**** SUPPLIED DATA
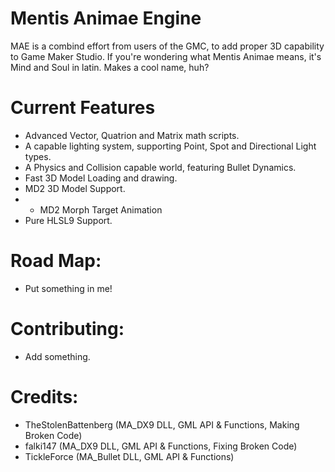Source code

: # Mentis Animae Engine
MAE is a combind effort from users of the GMC, to add proper 3D capability to Game Maker Studio. If you're wondering what Mentis Animae means, it's Mind and Soul in latin. Makes a cool name, huh?

# Current Features
- Advanced Vector, Quatrion and Matrix math scripts.
- A capable lighting system, supporting Point, Spot and Directional Light types.
- A Physics and Collision capable world, featuring Bullet Dynamics.
- Fast 3D Model Loading and drawing.
- MD2 3D Model Support.
-   + MD2 Morph Target Animation
- Pure HLSL9 Support.

# Road Map:
- Put something in me!

# Contributing:
- Add something.

# Credits:
- TheStolenBattenberg (MA_DX9 DLL, GML API & Functions, Making Broken Code)
- falki147 (MA_DX9 DLL, GML API & Functions, Fixing Broken Code)
- TickleForce (MA_Bullet DLL, GML API & Functions)
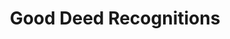 ---
pid: pt41
title: Good Deed Recognitions
location_transcription: Various
coordinates: "[-75.1306682, 39.966278]"
zipcode: '19107'
gen_neighborhood: Center City
neighborhood: Washington Square West,Avenue of The Arts,Midtown Village,Chinatown
outside_phl: 
age: '28'
age_range: 20-29
instagram: 
image_file_name: pt_41.jpg
proposal_transcription: Someplace we can celebrate //minor// victories or accomplishments
  or good deeds. Maybe like plaques saying things like //at this place, on July 20th
  2015, Laura McNally helped a stranger//.
topic: Inclusivity,Unity,Uplifting,Love
topic_summary: 0, 0, 0, 0
type: Plaque
keywords_other: 
credit: Erin Hughes
image_labels: 
twitter: 
facebook: 
permalink: "/monuments/pt41/"
layout: item-page
---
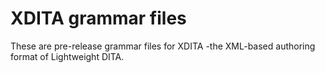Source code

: # XDITA grammar files

These are pre-release grammar files for XDITA -the XML-based authoring format of Lightweight DITA. 
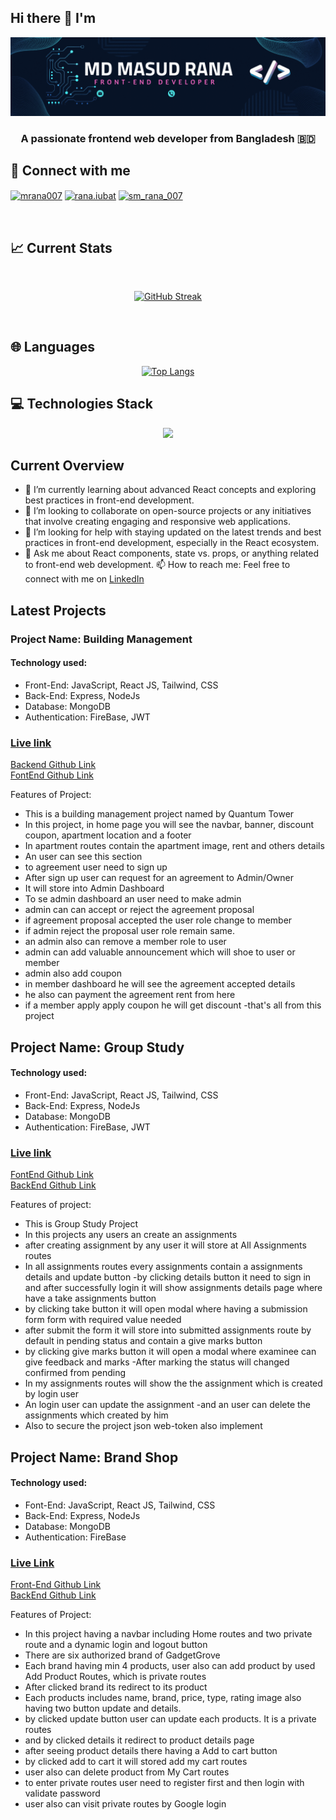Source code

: ## Hi there 👋 I'm
![Github banner image](https://raw.githubusercontent.com/mrana007/mrana007/main/assets/git%20banner.gif "Github banner image")
 
 <h3 align="center">A passionate frontend web developer from Bangladesh 🇧🇩</h3>

 
## 📱 Connect with me
<p align="left">
<a href="https://www.linkedin.com/in/mrana0709" target="blank"><img align="center" src="https://raw.githubusercontent.com/rahuldkjain/github-profile-readme-generator/master/src/images/icons/Social/linked-in-alt.svg" alt="mrana007" height="30" width="40" /></a>
<a href="https://www.facebook.com/rana.iubat" target="blank"><img align="center" src="https://raw.githubusercontent.com/rahuldkjain/github-profile-readme-generator/master/src/images/icons/Social/facebook.svg" alt="rana.iubat" height="30" width="40" /></a>
<a href="https://www.instagram.com/sm_rana007" target="blank"><img align="center" src="https://raw.githubusercontent.com/rahuldkjain/github-profile-readme-generator/master/src/images/icons/Social/instagram.svg" alt="sm_rana_007" height="30" width="40" /></a>
</p>
</br>



## 📈 Current Stats
</br>
<p align="center">
<a href="https://git.io/streak-stats"><img src="https://github-readme-streak-stats.herokuapp.com?user=mrana007&theme=bear&date_format=M%20j%5B%2C%20Y%5D" alt="GitHub Streak" /></a>
</p>
</br>

## 🌐 Languages

<div align="center">

[![Top Langs](https://github-readme-stats.vercel.app/api/top-langs/?username=mrana007)](https://github.com/anuraghazra/github-readme-stats)
</div>


## 💻 Technologies Stack
<p align="center">
  <a href="https://skillicons.dev">
    <img src="https://skillicons.dev/icons?i=html,css,js,express,github,tailwind,react,vercel,mongodb,firebase" />
  </a>
</p>

## Current Overview

- 🌱  I’m currently learning about advanced React concepts and exploring best practices in front-end development.
- 👯 I’m looking to collaborate on open-source projects or any initiatives that involve creating engaging and responsive web applications.
- 🤔 I’m looking for help with staying updated on the latest trends and best practices in front-end development, especially in the React ecosystem.
- 💬 Ask me about React components, state vs. props, or anything related to front-end web development.
📫 How to reach me: Feel free to connect with me on [LinkedIn](https://www.linkedin.com/in/mrana007)

## Latest Projects
### Project Name: Building Management </br>
#### Technology used:
- Front-End: JavaScript, React JS, Tailwind, CSS
- Back-End: Express, NodeJs
- Database: MongoDB
- Authentication: FireBase, JWT

### [Live link](https://a12-final-effort.web.app) </br>
[Backend Github Link](https://github.com/mrana007/Building-Mangament_Server) </br>
[FontEnd Github Link](https://github.com/mrana007/Building_Management_Client)
</br>

Features of Project: </br>
- This is a building management project named by Quantum Tower
- In this project, in home page you will see the navbar, banner, discount coupon, apartment location and a footer
- In apartment routes contain the apartment image, rent and others details
- An user can see this section
- to agreement user need to sign up
- After sign up user can request for an agreement to Admin/Owner
- It will store into Admin  Dashboard
- To se admin  dashboard an user need to make admin
- admin can can accept or reject the agreement proposal
- if agreement proposal accepted the user role change to member
- if admin reject the proposal user role remain same.
- an admin also can remove a member role to user
- admin can add valuable announcement which will shoe to user or member
- admin also add coupon
- in member dashboard he will see the agreement accepted details
- he also can payment the agreement rent from here
- if a member apply apply coupon he will get discount
-that's all from this project 

## Project Name: Group Study
#### Technology used:
- Front-End: JavaScript, React JS, Tailwind, CSS
- Back-End: Express, NodeJs
- Database: MongoDB
- Authentication: FireBase, JWT
### [Live link](https://a11-group-study.web.app) </br>
[FontEnd Github Link](https://github.com/mrana007/Group-Study_Client) </br>
[BackEnd Github Link](https://github.com/mrana007/Group-Study_Server)
</br>

Features of project:
- This is Group Study Project
- In this projects any users an create an assignments
- after creating assignment by any user it will store at All Assignments routes
- In all assignments routes every assignments contain a  assignments details and update button
-by clicking details button it need to sign in and after successfully login it will show assignments details page where have a take assignments button
- by clicking take button it will open modal where having a submission form form with required value needed
- after submit the form it will store into submitted assignments route by default in pending status and contain a give marks button
- by clicking give marks button it will open a modal where examinee can give feedback and marks
-After marking the status will changed confirmed from pending
- In my assignments routes will show the the assignment which is created by login user
- An login user can update the assignment
-and an user can delete the assignments which created by him
- Also to secure the project json web-token also implement 

## Project Name: Brand Shop

#### Technology used:
- Font-End: JavaScript, React JS, Tailwind, CSS
- Back-End: Express, NodeJs
- Database: MongoDB
- Authentication: FireBase

### [Live Link](https://a10-brand-shop-client.web.app)
[Front-End Github Link](https://github.com/mrana007/Brand-Shop-Client) </br>
[BackEnd Github Link](https://github.com/mrana007/Brand-Shop-Server)
</br>

Features of Project:
- In this project having a navbar including Home routes and two private route and a dynamic login and logout button
- There are six authorized brand of GadgetGrove
- Each brand having min 4 products, user also can add product by used Add Product Routes, which is private routes
- After clicked brand its redirect to its product
- Each products includes name, brand, price, type, rating image also having two button update and details.
- by clicked update button user can update each products. It is a private routes
- and by clicked details it redirect to product details page
- after seeing product details there having a Add to cart button
- by clicked add to cart it will stored add my cart routes
- user also can delete product from My Cart routes
- to enter private routes user need to register first and then login with validate password
- user also can visit private routes by Google login
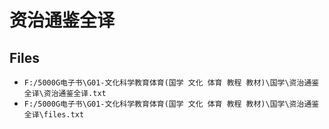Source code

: # 资治通鉴全译

## Files

- `F:/5000G电子书\G01-文化科学教育体育(国学 文化 体育 教程 教材)\国学\资治通鉴全译\资治通鉴全译.txt`
- `F:/5000G电子书\G01-文化科学教育体育(国学 文化 体育 教程 教材)\国学\资治通鉴全译\files.txt`

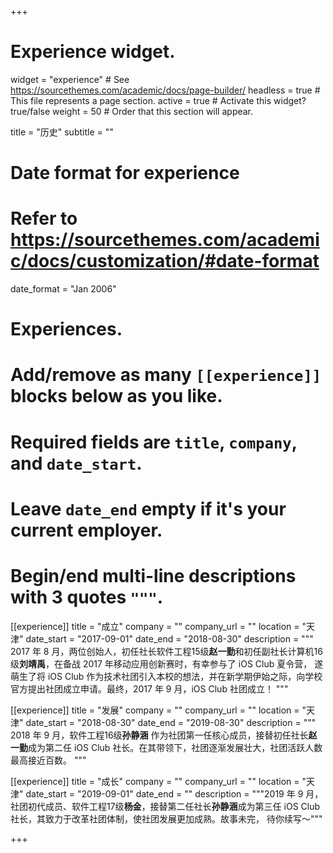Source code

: +++
# Experience widget.
widget = "experience"  # See https://sourcethemes.com/academic/docs/page-builder/
headless = true  # This file represents a page section.
active = true  # Activate this widget? true/false
weight = 50  # Order that this section will appear.

title = "历史"
subtitle = ""

# Date format for experience
#   Refer to https://sourcethemes.com/academic/docs/customization/#date-format
date_format = "Jan 2006"

# Experiences.
#   Add/remove as many `[[experience]]` blocks below as you like.
#   Required fields are `title`, `company`, and `date_start`.
#   Leave `date_end` empty if it's your current employer.
#   Begin/end multi-line descriptions with 3 quotes `"""`.

[[experience]]
  title = "成立"
  company = ""
  company_url = ""
  location = "天津"
  date_start = "2017-09-01"
  date_end = "2018-08-30"
  description = """
  2017 年 8 月，两位创始人，初任社长软件工程15级**赵一勤**和初任副社长计算机16级**刘靖禹**，在备战 2017 年移动应用创新赛时，有幸参与了 iOS Club 夏令营，
  遂萌生了将 iOS Club 作为技术社团引入本校的想法，并在新学期伊始之际，向学校官方提出社团成立申请。最终，2017 年 9 月，iOS Club 社团成立！
  """

[[experience]]
  title = "发展"
  company = ""
  company_url = ""
  location = "天津"
  date_start = "2018-08-30"
  date_end = "2019-08-30"
  description = """
  2018 年 9 月，软件工程16级**孙静涵** 作为社团第一任核心成员，接替初任社长**赵一勤**成为第二任 iOS Club 社长。在其带领下，社团逐渐发展壮大，社团活跃人数最高接近百数。
  """

[[experience]]
  title = "成长"
  company = ""
  company_url = ""
  location = "天津"
  date_start = "2019-09-01"
  date_end = ""
  description = """2019 年 9 月，社团初代成员、软件工程17级**杨金**，接替第二任社长**孙静涵**成为第三任 iOS Club 社长，其致力于改革社团体制，使社团发展更加成熟。故事未完，
  待你续写～"""

+++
********
TASK ITEM — Only the lines above from the one with "- an admin also" up to and including the one with "-by clicking details" should be repeated, exactly as written.

WRITTEN REPLY —
- an admin also can remove a member role to user
- admin can add valuable announcement which will shoe to user or member
- admin also add coupon
- in member dashboard he will see the agreement accepted details
- he also can payment the agreement rent from here
- if a member apply apply coupon he will get discount
-that's all from this project 

## Project Name: Group Study
#### Technology used:
- Front-End: JavaScript, React JS, Tailwind, CSS
- Back-End: Express, NodeJs
- Database: MongoDB
- Authentication: FireBase, JWT
### [Live link](https://a11-group-study.web.app) </br>
[FontEnd Github Link](https://github.com/mrana007/Group-Study_Client) </br>
[BackEnd Github Link](https://github.com/mrana007/Group-Study_Server)
</br>

Features of project:
- This is Group Study Project
- In this projects any users an create an assignments
- after creating assignment by any user it will store at All Assignments routes
- In all assignments routes every assignments contain a  assignments details and update button
-by clicking details button it need to sign in and after successfully login it will show assignments details page where have a take assignments button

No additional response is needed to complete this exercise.